Walter Obholzer's "20 Fleckenbild" is the first of four large-format pictures planned for the facade of the Kunsthalle from 1994 – 1996. The elements combine into hieroglyphic writing with horizontals and verticals interweaving and the individual layers remaining mobile in their light/dark shading.
The pictures are based upon small foetal pictures which Walter Obholzer painted last year. On the adaptation: The picture is explicitly not a blow up of a preconceived original but rather a thoroughgoing continuation and transformation of an image from the intimacy of the small format to the large-scale picture open to public view. First Obholzer enters the picture design into the computer. The binary mixing of the colours, the changed dimensions and the material which was to carry the picture was programmed and considered just as much as the contextual surroundings of the planned location.

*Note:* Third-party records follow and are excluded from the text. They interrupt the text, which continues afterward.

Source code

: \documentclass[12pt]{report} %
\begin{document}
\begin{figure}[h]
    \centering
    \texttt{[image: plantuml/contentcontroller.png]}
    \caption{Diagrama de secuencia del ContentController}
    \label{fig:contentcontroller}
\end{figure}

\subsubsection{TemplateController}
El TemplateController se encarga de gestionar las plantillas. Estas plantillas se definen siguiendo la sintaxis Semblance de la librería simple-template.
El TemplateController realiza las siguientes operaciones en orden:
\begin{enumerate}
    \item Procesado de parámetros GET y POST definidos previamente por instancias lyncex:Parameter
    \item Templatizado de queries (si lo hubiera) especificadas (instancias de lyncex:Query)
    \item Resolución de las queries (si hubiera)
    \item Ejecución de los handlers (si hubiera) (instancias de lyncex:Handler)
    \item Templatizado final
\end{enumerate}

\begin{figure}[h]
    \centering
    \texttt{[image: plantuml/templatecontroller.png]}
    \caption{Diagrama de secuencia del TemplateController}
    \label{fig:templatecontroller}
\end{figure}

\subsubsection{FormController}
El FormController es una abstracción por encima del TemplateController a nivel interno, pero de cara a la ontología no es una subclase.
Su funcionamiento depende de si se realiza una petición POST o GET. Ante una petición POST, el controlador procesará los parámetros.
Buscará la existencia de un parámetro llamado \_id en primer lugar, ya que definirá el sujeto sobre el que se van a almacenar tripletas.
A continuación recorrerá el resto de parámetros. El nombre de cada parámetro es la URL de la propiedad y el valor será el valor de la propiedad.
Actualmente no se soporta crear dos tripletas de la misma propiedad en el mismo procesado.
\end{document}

The size of the picture (54 metres long, 10 metres high), with its "monumental impermanence", evokes the large-scale and panoramic pictures commemorating the Russian Revolution such as the cinematographic frieze, "The Procession of Mourners", produced by architect Lev Rudenv for the first anniversary of the Russian Revolution in 1918. It has a static design which is dynamised by the passing processions. Or Natan Altman's designs for the decorations of the Petrograd General Staff Headquarters and the Winter Palace by means of tableaux hung temporarily on the facades: Art for All.
In the opposite direction a useful comparison can be made with Raoul Dufy's wall picture "La Fée Électricité" (60 times 10 metres, created in 1937 and since 1964 in the Museé d'Art Moderne de la Ville de Paris). The illuminated facade of the pavilion built by Mallet-Stevens for the 1937 World Exhibition was transformed at night into a kind of huge screen. The fresco by Raoul Dufy inside the pavilion laid claim to being a universal panorama portraying the history of electricity from ancient mythology up to the present.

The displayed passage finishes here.